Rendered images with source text
#####
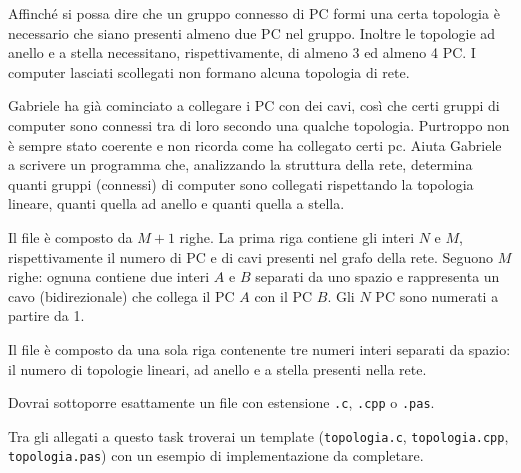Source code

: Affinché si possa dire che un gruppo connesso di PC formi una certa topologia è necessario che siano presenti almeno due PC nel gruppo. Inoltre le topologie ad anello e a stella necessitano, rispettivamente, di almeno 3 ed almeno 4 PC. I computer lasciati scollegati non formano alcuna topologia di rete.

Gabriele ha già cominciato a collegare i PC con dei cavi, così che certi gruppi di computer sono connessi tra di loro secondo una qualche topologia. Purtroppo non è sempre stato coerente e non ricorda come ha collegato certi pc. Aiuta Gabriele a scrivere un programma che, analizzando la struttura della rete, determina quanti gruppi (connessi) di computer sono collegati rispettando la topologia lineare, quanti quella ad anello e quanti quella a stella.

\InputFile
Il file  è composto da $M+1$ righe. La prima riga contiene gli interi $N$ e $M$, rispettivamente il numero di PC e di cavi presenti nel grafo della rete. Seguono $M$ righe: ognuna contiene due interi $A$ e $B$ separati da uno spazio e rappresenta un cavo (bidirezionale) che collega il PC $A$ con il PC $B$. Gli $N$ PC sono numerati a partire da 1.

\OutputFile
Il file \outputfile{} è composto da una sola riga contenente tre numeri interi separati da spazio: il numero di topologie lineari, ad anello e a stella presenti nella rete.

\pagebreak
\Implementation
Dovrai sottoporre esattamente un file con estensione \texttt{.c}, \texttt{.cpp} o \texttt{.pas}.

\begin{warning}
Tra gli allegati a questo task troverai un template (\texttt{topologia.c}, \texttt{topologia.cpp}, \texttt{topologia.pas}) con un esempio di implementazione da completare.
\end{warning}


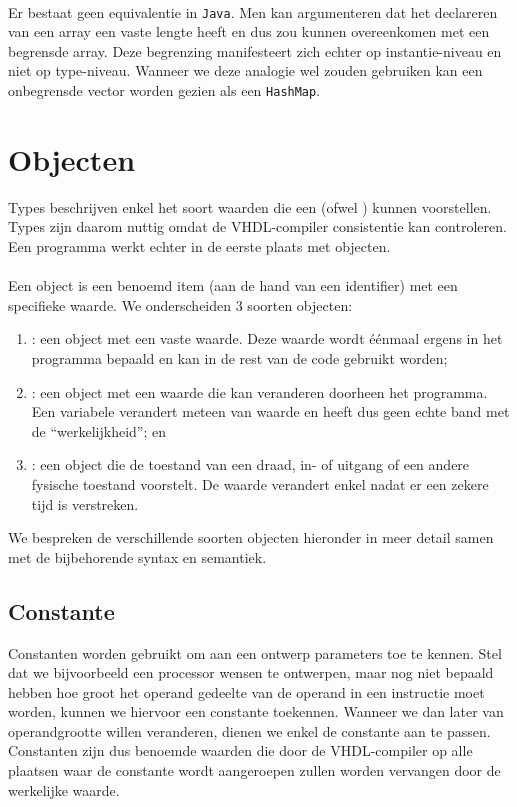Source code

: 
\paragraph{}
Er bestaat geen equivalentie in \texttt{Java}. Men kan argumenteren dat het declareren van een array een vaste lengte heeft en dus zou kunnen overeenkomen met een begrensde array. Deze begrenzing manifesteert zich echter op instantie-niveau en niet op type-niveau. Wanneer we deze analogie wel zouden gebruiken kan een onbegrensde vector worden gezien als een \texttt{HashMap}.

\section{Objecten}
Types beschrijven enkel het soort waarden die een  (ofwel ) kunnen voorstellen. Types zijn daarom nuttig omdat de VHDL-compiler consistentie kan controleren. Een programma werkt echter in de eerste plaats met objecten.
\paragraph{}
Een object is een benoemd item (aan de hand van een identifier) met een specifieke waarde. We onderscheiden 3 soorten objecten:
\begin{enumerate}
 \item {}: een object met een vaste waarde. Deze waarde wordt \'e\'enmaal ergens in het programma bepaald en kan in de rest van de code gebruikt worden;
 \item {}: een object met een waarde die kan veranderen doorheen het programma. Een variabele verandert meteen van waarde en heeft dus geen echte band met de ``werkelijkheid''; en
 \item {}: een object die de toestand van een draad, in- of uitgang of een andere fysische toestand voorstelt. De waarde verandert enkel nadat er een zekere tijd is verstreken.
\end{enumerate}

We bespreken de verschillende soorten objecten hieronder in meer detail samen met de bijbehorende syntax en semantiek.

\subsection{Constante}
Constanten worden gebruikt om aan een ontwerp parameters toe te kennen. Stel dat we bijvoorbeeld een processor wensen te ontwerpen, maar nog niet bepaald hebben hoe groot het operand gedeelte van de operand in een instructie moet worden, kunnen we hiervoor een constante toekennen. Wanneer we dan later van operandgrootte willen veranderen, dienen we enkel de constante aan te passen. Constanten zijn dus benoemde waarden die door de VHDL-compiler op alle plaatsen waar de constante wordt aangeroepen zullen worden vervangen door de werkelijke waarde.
#####
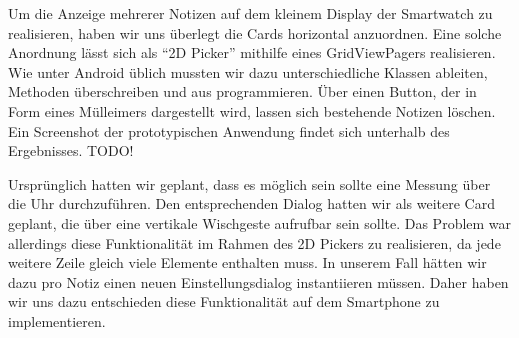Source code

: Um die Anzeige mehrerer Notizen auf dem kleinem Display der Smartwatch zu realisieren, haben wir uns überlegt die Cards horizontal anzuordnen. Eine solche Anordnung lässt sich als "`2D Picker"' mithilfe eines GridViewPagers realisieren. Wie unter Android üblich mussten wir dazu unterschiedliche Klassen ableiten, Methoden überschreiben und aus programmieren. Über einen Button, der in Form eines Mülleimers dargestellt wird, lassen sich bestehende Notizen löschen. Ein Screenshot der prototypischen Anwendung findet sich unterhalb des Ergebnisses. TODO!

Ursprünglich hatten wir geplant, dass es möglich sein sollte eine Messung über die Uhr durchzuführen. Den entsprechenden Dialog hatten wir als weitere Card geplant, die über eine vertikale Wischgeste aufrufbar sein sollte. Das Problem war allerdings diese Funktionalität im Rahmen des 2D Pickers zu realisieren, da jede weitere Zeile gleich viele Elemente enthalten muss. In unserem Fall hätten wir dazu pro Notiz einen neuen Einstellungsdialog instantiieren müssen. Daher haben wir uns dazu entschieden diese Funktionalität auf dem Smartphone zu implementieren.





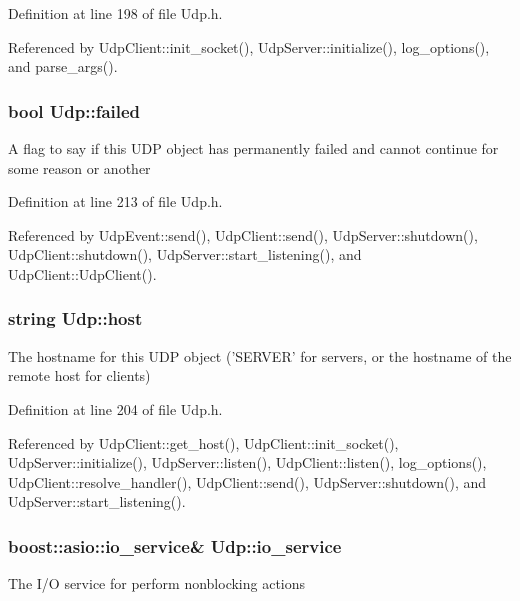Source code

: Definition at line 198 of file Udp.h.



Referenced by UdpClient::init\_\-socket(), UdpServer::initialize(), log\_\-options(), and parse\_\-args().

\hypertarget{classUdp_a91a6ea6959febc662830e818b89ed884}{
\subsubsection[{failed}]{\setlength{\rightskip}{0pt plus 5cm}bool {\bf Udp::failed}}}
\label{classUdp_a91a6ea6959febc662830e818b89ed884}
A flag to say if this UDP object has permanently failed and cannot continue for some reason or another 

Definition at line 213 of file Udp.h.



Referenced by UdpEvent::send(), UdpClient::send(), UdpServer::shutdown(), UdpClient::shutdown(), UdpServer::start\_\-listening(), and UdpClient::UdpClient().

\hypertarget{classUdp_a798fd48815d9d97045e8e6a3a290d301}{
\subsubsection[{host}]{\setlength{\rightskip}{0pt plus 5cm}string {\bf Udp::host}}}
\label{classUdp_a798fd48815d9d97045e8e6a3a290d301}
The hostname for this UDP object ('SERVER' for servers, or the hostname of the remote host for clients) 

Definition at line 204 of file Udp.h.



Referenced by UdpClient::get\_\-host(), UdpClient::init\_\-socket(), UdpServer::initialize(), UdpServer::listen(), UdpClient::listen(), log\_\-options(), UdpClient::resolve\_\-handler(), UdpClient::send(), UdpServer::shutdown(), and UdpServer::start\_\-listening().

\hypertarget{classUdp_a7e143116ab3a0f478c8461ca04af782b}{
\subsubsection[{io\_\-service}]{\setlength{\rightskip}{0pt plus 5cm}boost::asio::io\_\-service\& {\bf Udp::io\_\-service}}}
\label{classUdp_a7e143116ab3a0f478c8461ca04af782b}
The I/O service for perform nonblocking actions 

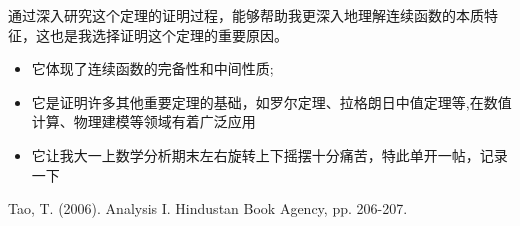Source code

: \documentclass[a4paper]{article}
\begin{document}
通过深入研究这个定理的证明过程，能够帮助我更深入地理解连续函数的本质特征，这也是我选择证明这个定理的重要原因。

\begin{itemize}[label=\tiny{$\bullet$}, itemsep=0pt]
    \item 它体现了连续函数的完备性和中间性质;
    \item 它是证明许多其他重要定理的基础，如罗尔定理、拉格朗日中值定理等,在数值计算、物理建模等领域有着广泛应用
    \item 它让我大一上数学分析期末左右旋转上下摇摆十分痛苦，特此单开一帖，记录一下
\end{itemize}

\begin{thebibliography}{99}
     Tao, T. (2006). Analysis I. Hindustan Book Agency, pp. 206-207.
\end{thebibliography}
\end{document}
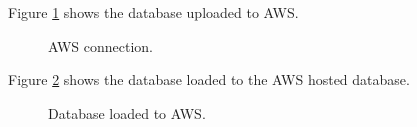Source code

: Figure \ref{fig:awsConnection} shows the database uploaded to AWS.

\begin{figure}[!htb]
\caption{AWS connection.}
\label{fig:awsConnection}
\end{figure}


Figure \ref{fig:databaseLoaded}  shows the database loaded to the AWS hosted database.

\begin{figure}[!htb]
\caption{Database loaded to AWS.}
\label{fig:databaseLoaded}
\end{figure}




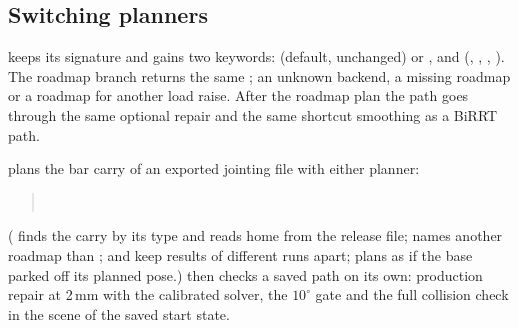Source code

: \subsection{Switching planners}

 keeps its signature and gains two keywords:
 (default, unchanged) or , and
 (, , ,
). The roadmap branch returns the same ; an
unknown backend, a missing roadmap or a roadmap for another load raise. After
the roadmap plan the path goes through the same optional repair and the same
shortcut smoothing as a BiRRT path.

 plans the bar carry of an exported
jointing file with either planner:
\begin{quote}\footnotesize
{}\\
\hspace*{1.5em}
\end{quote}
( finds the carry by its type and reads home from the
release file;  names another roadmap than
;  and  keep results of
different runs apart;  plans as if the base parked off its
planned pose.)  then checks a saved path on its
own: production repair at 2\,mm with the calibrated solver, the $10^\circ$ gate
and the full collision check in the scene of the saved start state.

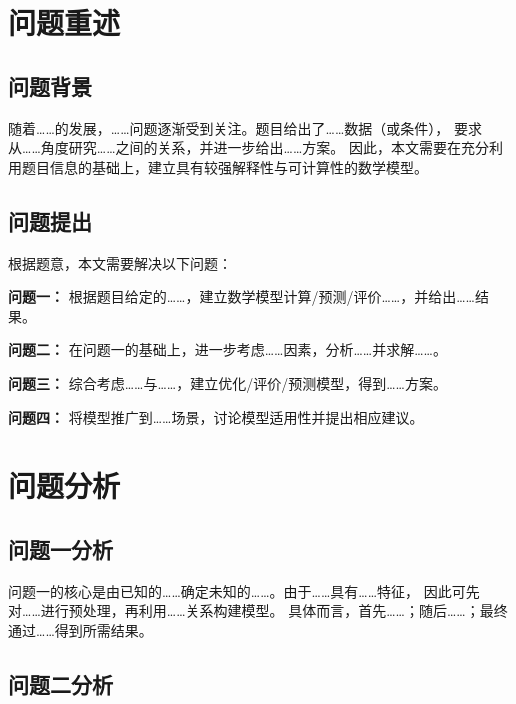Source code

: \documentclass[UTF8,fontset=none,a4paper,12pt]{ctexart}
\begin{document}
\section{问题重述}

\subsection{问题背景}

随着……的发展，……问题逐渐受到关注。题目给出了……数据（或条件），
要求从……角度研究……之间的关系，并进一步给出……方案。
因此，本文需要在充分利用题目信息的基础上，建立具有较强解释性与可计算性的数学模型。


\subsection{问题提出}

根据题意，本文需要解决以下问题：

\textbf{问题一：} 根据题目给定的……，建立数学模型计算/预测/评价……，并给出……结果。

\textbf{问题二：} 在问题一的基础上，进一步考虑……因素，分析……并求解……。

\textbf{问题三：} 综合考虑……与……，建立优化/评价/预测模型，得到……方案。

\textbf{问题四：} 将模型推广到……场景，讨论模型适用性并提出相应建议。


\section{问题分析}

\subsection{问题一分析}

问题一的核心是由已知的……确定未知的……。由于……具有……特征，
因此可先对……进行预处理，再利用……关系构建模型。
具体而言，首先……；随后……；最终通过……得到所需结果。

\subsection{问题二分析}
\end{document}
#####
Exercise prompt =>
Which lines of the entries above contain the word "VHDL"? Copy each of them.

Exercise response =>
Types beschrijven enkel het soort waarden die een  (ofwel ) kunnen voorstellen. Types zijn daarom nuttig omdat de VHDL-compiler consistentie kan controleren. Een programma werkt echter in de eerste plaats met objecten.
Constanten worden gebruikt om aan een ontwerp parameters toe te kennen. Stel dat we bijvoorbeeld een processor wensen te ontwerpen, maar nog niet bepaald hebben hoe groot het operand gedeelte van de operand in een instructie moet worden, kunnen we hiervoor een constante toekennen. Wanneer we dan later van operandgrootte willen veranderen, dienen we enkel de constante aan te passen. Constanten zijn dus benoemde waarden die door de VHDL-compiler op alle plaatsen waar de constante wordt aangeroepen zullen worden vervangen door de werkelijke waarde.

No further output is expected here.